On March 23, Banff-Kananaskis MLA Miranda Rosin introduced Bill 208, which establishes a special designation in the Municipal Government Act for tourism communities.
While it did not have adequate time to pass with the spring session ending that day, the mayors of Banff and Canmore said the bill is a huge step in the right direction recognizing the municipalities’ unique challenges with tourism-based economies.
“We’re really happy that we’ve moved to a point where the province is giving recognition for tourism-based communities like Banff, Canmore and Jasper,” said Canmore Mayor Sean Krausert.
“This is a necessity to help us address the substantial costs that each of our communities bear in order to host the number of people far beyond that of our resident populations.”
Bill 208 would allow communities to seek a tourism designation and would create a program for designated communities to request aid for infrastructure maintenance and development to increase capacity to host visitors, or to enhance a community’s character, subject to the approval of a destination development committee.
According to the bill, a committee would be formed by appointed members, including councillors and members of the tourism sector in an eligible community, and, upon meeting the criteria set out in regulation and passing a motion from their respective municipal councils, municipalities would be able to apply for the designation via the Ministry of Municipal Affairs.
“It’s very much recognized from these communities in the Rockies that these tourism-based economies require municipal infrastructure far beyond what a resident tax base can and should need to support on its own,” said Rosin.
A recent Verum Consulting report contracted by the three municipalities found the towns of Banff, Jasper, and Canmore contribute a disproportionate amount of tourism GDP, jobs, and taxes to higher levels of government.
The three mountain towns attracted $2.3 billion in visitor expenditures in 2019, contributing $2 billion in total GDP, 23,600 jobs and $308 million in taxes to the economy.
The economic contribution of the communities was significantly affected by the COVID-19 pandemic, highlighting their susceptibility to industry-related economic shocks. The Rockies region suffered a loss of $1.3 billion in visitor expenditures. This loss would have otherwise added an additional $1.1 billion to the region’s GDP, created 13,300 jobs, and generated $174 million in taxes.
In 2021, Banff, Canmore and Jasper spent $20.5 million, $15 million and $6.5 million, respectively, to support visitor populations. Banff’s visitor price tag was equal to roughly half the municipality’s $47 million budget that year.
“That is really unsustainable,” said Mayor Corrie DiManno. “We’re really wanting to shift that reliance from our local residents and businesses, who currently bear the cost of supporting visitors, on to getting some of that $20 million back from the province.”
In the municipalities proposals’ to the province in the lead up to the 2023 budget, they requested a grant program allowing them to tap into a larger portion of what they contribute to the province in revenue each year to offset visitor costs.

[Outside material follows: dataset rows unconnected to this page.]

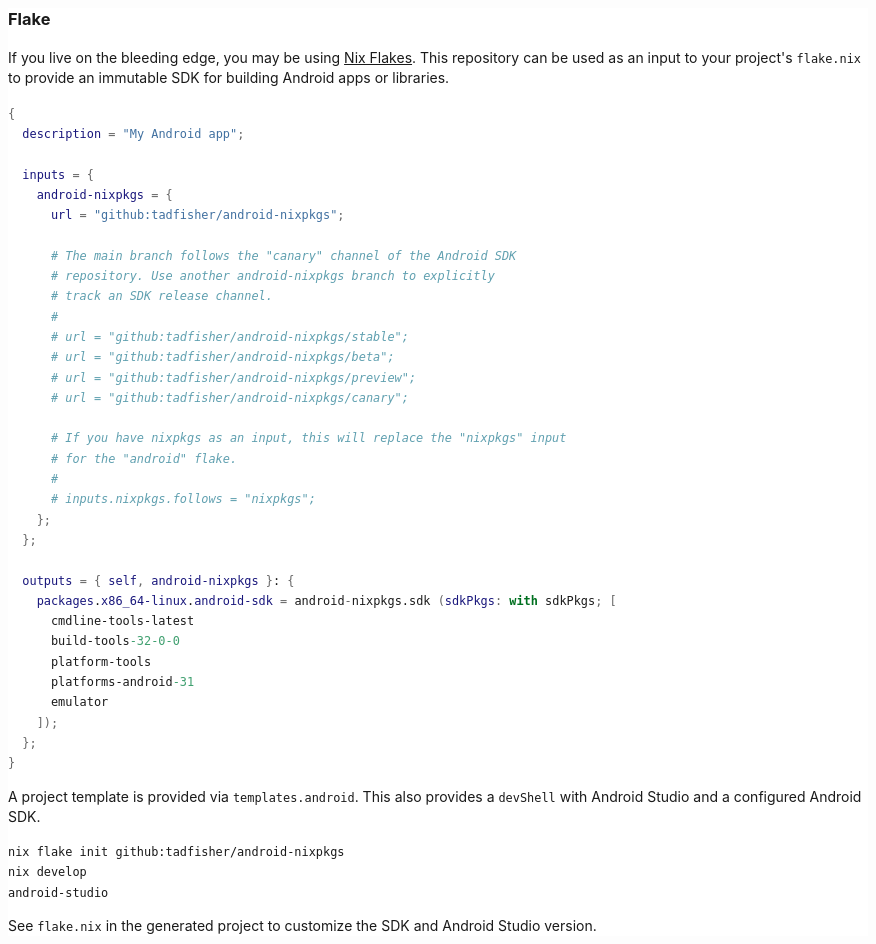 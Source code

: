 ### Flake

If you live on the bleeding edge, you may be using [Nix Flakes](https://nixos.wiki/wiki/Flakes).
This repository can be used as an input to your project's `flake.nix` to provide an immutable SDK
for building Android apps or libraries.

```nix
{
  description = "My Android app";

  inputs = {
    android-nixpkgs = {
      url = "github:tadfisher/android-nixpkgs";

      # The main branch follows the "canary" channel of the Android SDK
      # repository. Use another android-nixpkgs branch to explicitly
      # track an SDK release channel.
      #
      # url = "github:tadfisher/android-nixpkgs/stable";
      # url = "github:tadfisher/android-nixpkgs/beta";
      # url = "github:tadfisher/android-nixpkgs/preview";
      # url = "github:tadfisher/android-nixpkgs/canary";

      # If you have nixpkgs as an input, this will replace the "nixpkgs" input
      # for the "android" flake.
      #
      # inputs.nixpkgs.follows = "nixpkgs";
    };
  };

  outputs = { self, android-nixpkgs }: {
    packages.x86_64-linux.android-sdk = android-nixpkgs.sdk (sdkPkgs: with sdkPkgs; [
      cmdline-tools-latest
      build-tools-32-0-0
      platform-tools
      platforms-android-31
      emulator
    ]);
  };
}
```

A project template is provided via `templates.android`. This also provides a `devShell` with Android
Studio and a configured Android SDK.

```
nix flake init github:tadfisher/android-nixpkgs
nix develop
android-studio
```

See `flake.nix` in the generated project to customize the SDK and Android Studio version.
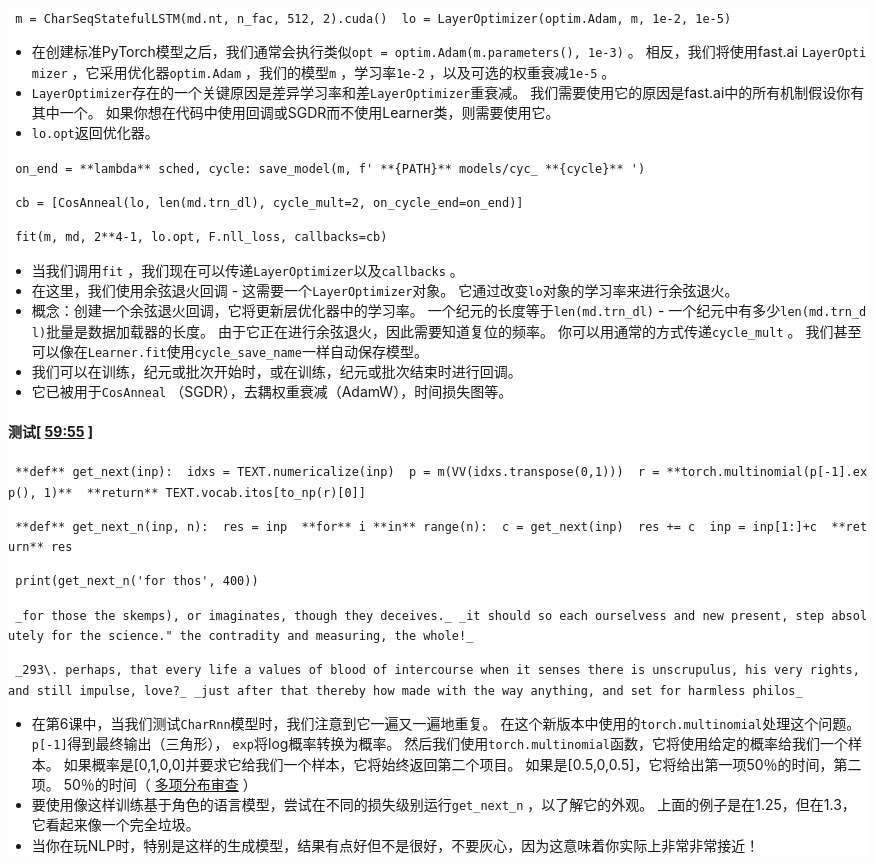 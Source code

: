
 ```
 m = CharSeqStatefulLSTM(md.nt, n_fac, 512, 2).cuda()  lo = LayerOptimizer(optim.Adam, m, 1e-2, 1e-5) 
```

*   在创建标准PyTorch模型之后，我们通常会执行类似`opt = optim.Adam(m.parameters(), 1e-3)` 。 相反，我们将使用fast.ai `LayerOptimizer` ，它采用优化器`optim.Adam` ，我们的模型`m` ，学习率`1e-2` ，以及可选的权重衰减`1e-5` 。
*   `LayerOptimizer`存在的一个关键原因是差异学习率和差`LayerOptimizer`重衰减。 我们需要使用它的原因是fast.ai中的所有机制假设你有其中一个。 如果你想在代码中使用回调或SGDR而不使用Learner类，则需要使用它。
*   `lo.opt`返回优化器。

```
 on_end = **lambda** sched, cycle: save_model(m, f' **{PATH}** models/cyc_ **{cycle}** ') 
```

```
 cb = [CosAnneal(lo, len(md.trn_dl), cycle_mult=2, on_cycle_end=on_end)] 
```

```
 fit(m, md, 2**4-1, lo.opt, F.nll_loss, callbacks=cb) 
```

*   当我们调用`fit` ，我们现在可以传递`LayerOptimizer`以及`callbacks` 。
*   在这里，我们使用余弦退火回调 - 这需要一个`LayerOptimizer`对象。 它通过改变`lo`对象的学习率来进行余弦退火。
*   概念：创建一个余弦退火回调，它将更新层优化器中的学习率。 一个纪元的长度等于`len(md.trn_dl)` - 一个纪元中有多少`len(md.trn_dl)`批量是数据加载器的长度。 由于它正在进行余弦退火，因此需要知道复位的频率。 你可以用通常的方式传递`cycle_mult` 。 我们甚至可以像在`Learner.fit`使用`cycle_save_name`一样自动保存模型。
*   我们可以在训练，纪元或批次开始时，或在训练，纪元或批次结束时进行回调。
*   它已被用于`CosAnneal` （SGDR），去耦权重衰减（AdamW），时间损失图等。

#### 测试[ [59:55](https://youtu.be/H3g26EVADgY%3Ft%3D59m55s) ]

```
 **def** get_next(inp):  idxs = TEXT.numericalize(inp)  p = m(VV(idxs.transpose(0,1)))  r = **torch.multinomial(p[-1].exp(), 1)**  **return** TEXT.vocab.itos[to_np(r)[0]] 
```

```
 **def** get_next_n(inp, n):  res = inp  **for** i **in** range(n):  c = get_next(inp)  res += c  inp = inp[1:]+c  **return** res 
```

```
 print(get_next_n('for thos', 400)) 
```

```
 _for those the skemps), or imaginates, though they deceives._ _it should so each ourselvess and new present, step absolutely for the science." the contradity and measuring, the whole!_ 
```

```
 _293\. perhaps, that every life a values of blood of intercourse when it senses there is unscrupulus, his very rights, and still impulse, love?_ _just after that thereby how made with the way anything, and set for harmless philos_ 
```

*   在第6课中，当我们测试`CharRnn`模型时，我们注意到它一遍又一遍地重复。 在这个新版本中使用的`torch.multinomial`处理这个问题。 `p[-1]`得到最终输出（三角形）， `exp`将log概率转换为概率。 然后我们使用`torch.multinomial`函数，它将使用给定的概率给我们一个样本。 如果概率是[0,1,0,0]并要求它给我们一个样本，它将始终返回第二个项目。 如果是[0.5,0,0.5]，它将给出第一项50％的时间，第二项。 50％的时间（ [多项分布审查](http://onlinestatbook.com/2/probability/multinomial.html) ）
*   要使用像这样训练基于角色的语言模型，尝试在不同的损失级别运行`get_next_n` ，以了解它的外观。 上面的例子是在1.25，但在1.3，它看起来像一个完全垃圾。
*   当你在玩NLP时，特别是这样的生成模型，结果有点好但不是很好，不要灰心，因为这意味着你实际上非常非常接近！
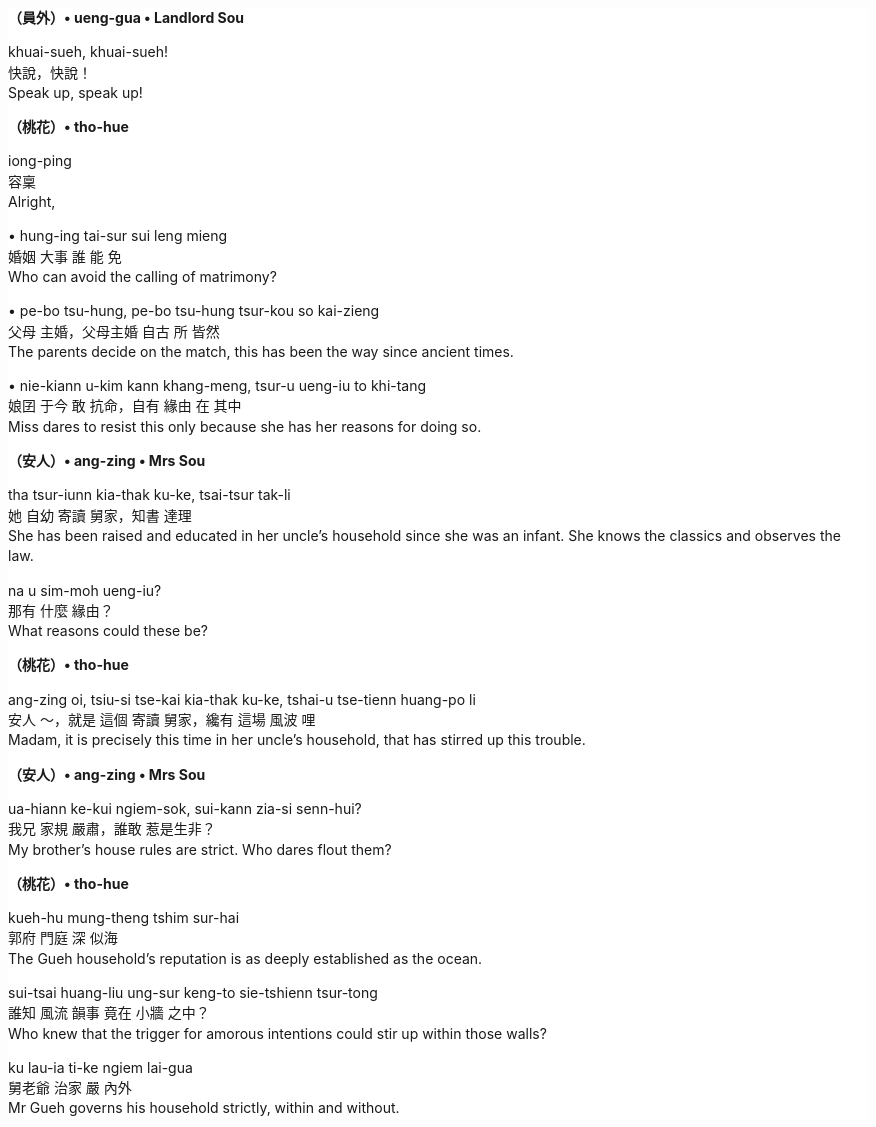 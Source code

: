 **（員外）• ueng-gua • Landlord Sou**

khuai-sueh, khuai-sueh!<br/>
快說，快說！<br/>
Speak up, speak up!

**（桃花）• tho-hue**

iong-ping<br/>
容稟<br/>
Alright,

• hung-ing tai-sur sui leng mieng<br/>
婚姻 大事 誰 能 免<br/>
Who can avoid the calling of matrimony?

• pe-bo tsu-hung, pe-bo tsu-hung tsur-kou so kai-zieng<br/>
父母 主婚，父母主婚 自古 所 皆然<br/>
The parents decide on the match, this has been the way since ancient times.

• nie-kiann u-kim kann khang-meng, tsur-u ueng-iu to khi-tang<br/>
娘囝 于今 敢 抗命，自有 緣由 在 其中<br/>
Miss dares to resist this only because she has her reasons for doing so.

**（安人）• ang-zing • Mrs Sou**

tha tsur-iunn kia-thak ku-ke, tsai-tsur tak-li<br/>
她 自幼 寄讀 舅家，知書 達理<br/>
She has been raised and educated in her uncle’s household since she was an infant. She knows the classics and observes the law.

na u sim-moh ueng-iu?<br/>
那有 什麼 緣由？<br/>
What reasons could these be?

**（桃花）• tho-hue**

ang-zing oi, tsiu-si tse-kai kia-thak ku-ke, tshai-u tse-tienn huang-po li<br/>
安人 ～，就是 這個 寄讀 舅家，纔有 這場 風波 哩<br/>
Madam, it is precisely this time in her uncle’s household, that has stirred up this trouble.

**（安人）• ang-zing • Mrs Sou**

ua-hiann ke-kui ngiem-sok, sui-kann zia-si senn-hui?<br/>
我兄 家規 嚴肅，誰敢 惹是生非？<br/>
My brother’s house rules are strict. Who dares flout them?

**（桃花）• tho-hue**

kueh-hu mung-theng tshim sur-hai<br/>
郭府 門庭 深 似海<br/>
The Gueh household’s reputation is as deeply established as the ocean.

sui-tsai huang-liu ung-sur keng-to sie-tshienn tsur-tong<br/>
誰知 風流 韻事 竟在 小牆 之中？<br/>
Who knew that the trigger for amorous intentions could stir up within those walls?

ku lau-ia ti-ke ngiem lai-gua<br/>
舅老爺 治家 嚴 內外<br/>
Mr Gueh governs his household strictly, within and without.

While timing of the bill’s introduction could have been better for it to pass before the provincial election in May, Rosin said she was glad to still get it on the floor as a strong draft and framework to potentially be brought back for consideration by the future government entering the legislature in spring.
Regardless of what party is elected, DiManno and Krausert said they will continue requesting a commitment from the province for a better sustainable funding model for Banff and Canmore.